Mein viertes Buch der #5weeks5books war Undercover Rock von Katrin Könicke und leider auch das, welches mir am wenigsten gefallen hat. Diesmal ist es mir sehr schwer gefallen fünf Bücher auszuwählen, da mir einige so gar nicht angesprochen hatten. Bei diesem hatte ich gehofft, dass es ein wenig in die Richtung der Rocky-Mountain Reihe von Virginia Fox gehen könnte, dem war aber leider nicht so.

 

Inhalt

Tess ist Privatdetektivin und macht sich mit einem eigenen Büro selbstständig, nachdem sie von ihrem Chef und Liebhaber aus dessen sehr gut laufender Agentur rausgeschmissen wird. Sie schreibt einige ihrer ehemaligen Klienten an und bekommt so auch einen ersten Auftrag. Sie soll herausfinden wer die neue Modedroge Stardust produziert und an unschuldige Jugendliche verkauft. Dafür heuert sie in einer Bar an, in der immer wieder eine Band namens Evil Medicine probt und auftritt und in deren Umfeld die Droge häufig auftaucht.

Auch Jo ist an dem Fall dran. Im Gegensatz zu Tess ist er jedoch Polizist und offiziell im Undercovereinsatz. Durch Zufall wird er vom Putzmann zum Frontsänger von Evil Medicine.
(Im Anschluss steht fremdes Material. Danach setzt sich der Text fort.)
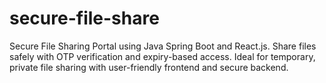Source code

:# secure-file-share
Secure File Sharing Portal using Java Spring Boot and React.js. Share files safely with OTP verification and expiry-based access. Ideal for temporary, private file sharing with user-friendly frontend and secure backend.

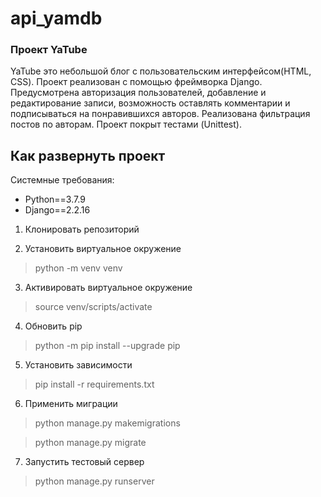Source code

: # api_yamdb

### Проект YaTube

YaTube это небольшой блог с пользовательским интерфейсом(HTML, CSS). Проект реализован с помощью фреймворка Django.
Предусмотрена авторизация пользователей, добавление и редактирование записи, возможность оставлять
комментарии и подписываться на понравившихся авторов. Реализована фильтрация постов по авторам. Проект покрыт тестами (Unittest).

## Как развернуть проект

Системные требования:

- Python==3.7.9
- Django==2.2.16

1. Клонировать репозиторий

2. Установить виртуальное окружение

> python -m venv venv

3. Активировать виртуальное окружение

> source venv/scripts/activate

4. Обновить pip

> python -m pip install --upgrade pip

5. Установить зависимости

> pip install -r requirements.txt

6. Применить миграции

> python manage.py makemigrations

> python manage.py migrate

7. Запустить тестовый сервер

> python manage.py runserver
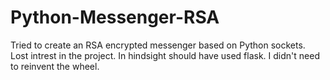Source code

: # Python-Messenger-RSA
Tried to create an RSA encrypted messenger based on Python sockets. 
Lost intrest in the project. In hindsight should have used flask. I didn't need to reinvent the wheel.
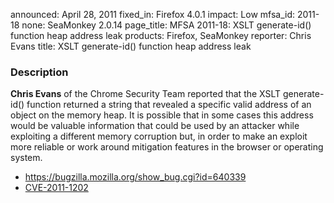 announced: April 28, 2011
fixed_in: Firefox 4.0.1
impact: Low
mfsa_id: 2011-18
none: SeaMonkey 2.0.14
page_title: MFSA 2011-18: XSLT generate-id() function heap address leak
products: Firefox, SeaMonkey
reporter: Chris Evans
title: XSLT generate-id() function heap address leak

<h3>Description</h3>

<p><strong>Chris Evans</strong> of the Chrome Security Team reported
that the XSLT generate-id() function returned a string that revealed
a specific valid address of an object on the memory heap. It is possible
that in some cases this address would be valuable information that could
be used by an attacker while exploiting a different memory corruption
but, in order to make an exploit more reliable or work around mitigation
features in the browser or operating system.</p>

<ul>
  <li><a href="https://bugzilla.mozilla.org/show_bug.cgi?id=640339">
      https://bugzilla.mozilla.org/show_bug.cgi?id=640339</a></li>
  <li><a href="http://cve.mitre.org/cgi-bin/cvename.cgi?name=CVE-2011-1202" class="ex-ref">CVE-2011-1202</a></li>
</ul>



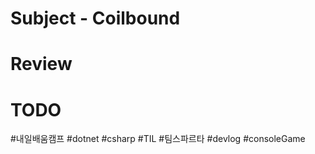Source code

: # Subject - Coilbound


# Review


# TODO


#내일배움캠프 #dotnet #csharp #TIL #팀스파르타 #devlog #consoleGame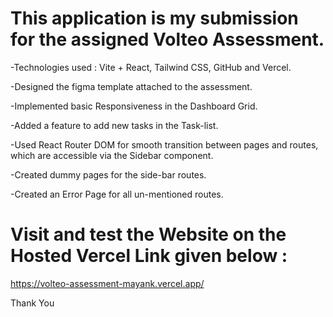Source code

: # This application is my submission for the assigned Volteo Assessment.


-Technologies used : Vite + React, Tailwind CSS, GitHub and Vercel.

-Designed the figma template attached to the assessment.

-Implemented basic Responsiveness in the Dashboard Grid.

-Added a feature to add new tasks in the Task-list.

-Used React Router DOM for smooth transition between pages and routes, which are accessible via the Sidebar component.

-Created dummy pages for the side-bar routes.

-Created an Error Page for all un-mentioned routes.


# Visit and test the Website on the Hosted Vercel Link given below :

https://volteo-assessment-mayank.vercel.app/

Thank You
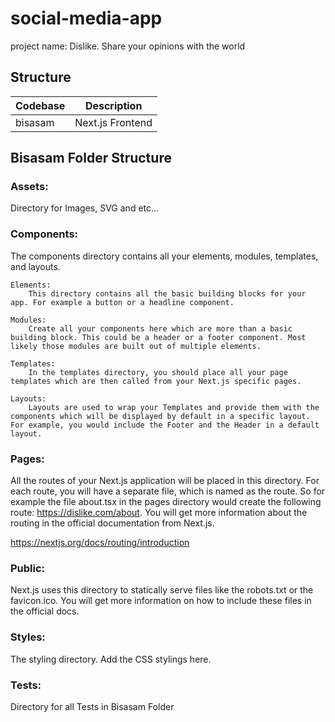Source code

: # social-media-app

project name: Dislike. Share your opinions with the world

## Structure

| Codebase | Description      |
| -------- | ---------------- |
| bisasam  | Next.js Frontend |

## Bisasam Folder Structure

### Assets:

Directory for Images, SVG and etc...

### Components:

The components directory contains all your elements, modules, templates, and layouts.

    Elements:
        This directory contains all the basic building blocks for your app. For example a button or a headline component.

    Modules:
        Create all your components here which are more than a basic building block. This could be a header or a footer component. Most likely those modules are built out of multiple elements.

    Templates:
        In the templates directory, you should place all your page templates which are then called from your Next.js specific pages.

    Layouts:
        Layouts are used to wrap your Templates and provide them with the components which will be displayed by default in a specific layout. For example, you would include the Footer and the Header in a default layout.

### Pages:

All the routes of your Next.js application will be placed in this directory. For each route, you will have a separate file, which is named as the route. So for example the file about.tsx in the pages directory would create the following route: https://dislike.com/about. You will get more information about the routing in the official documentation from Next.js.

https://nextjs.org/docs/routing/introduction

### Public:

Next.js uses this directory to statically serve files like the robots.txt or the favicon.ico. You will get more information on how to include these files in the official docs.

### Styles:

The styling directory. Add the CSS stylings here.

### Tests:

Directory for all Tests in Bisasam Folder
Jo und Tess kommen sich näher, zuerst aber nur, weil sie sich gegenseitig verdächtigen mit der Droge zu tun zu haben. Schnell wird ihnen aber klar, dass sie auf der gleichen Seite stehen. Doch wie kann es für beide weitergehen mit diesem Wissen und ist eine Zusammenarbeit überhaupt möglich?

 

Meine Meinung

Ich habe etwas gebraucht um in das Buch hereinzukommen, denn zu Beginn wiederholten sich ganze Textpassagen, da die Geschichte einmal aus Tess Sicht und dann aus Jos Sicht erzählt wurde. Das hat mich extrem irritiert und gestört, da ich nicht lange am Stück, sondern immer wieder Abends gelesen habe.

Auch so bin ich weder mit Tess noch mit Jo und der ganzen Geschichte richtig warm geworden. Mir fällt es schwer zu glauben, dass es genau so ablaufen kann und den beiden Ermittlern nichts auffällt, obwohl es doch so eindeutig auf der Hand liegt.

Und auch die Liebesgeschichte zwischen den beiden ist sehr vorhersehbar und flach. Starker Mann will schwache Frau beschützen. Das ist langweilig, hätte die Geschichte doch echt das Zeug dazu gehabt aus Tess eine starke und selbstbewusste Frau zu machen.

 

Fazit

Ein nettes Buch für zwischendurch. Mich hat es leider nicht wirklich überzeugt und so bin ich noch unschlüssig, ob ich den Vorgängerband lesen möchte.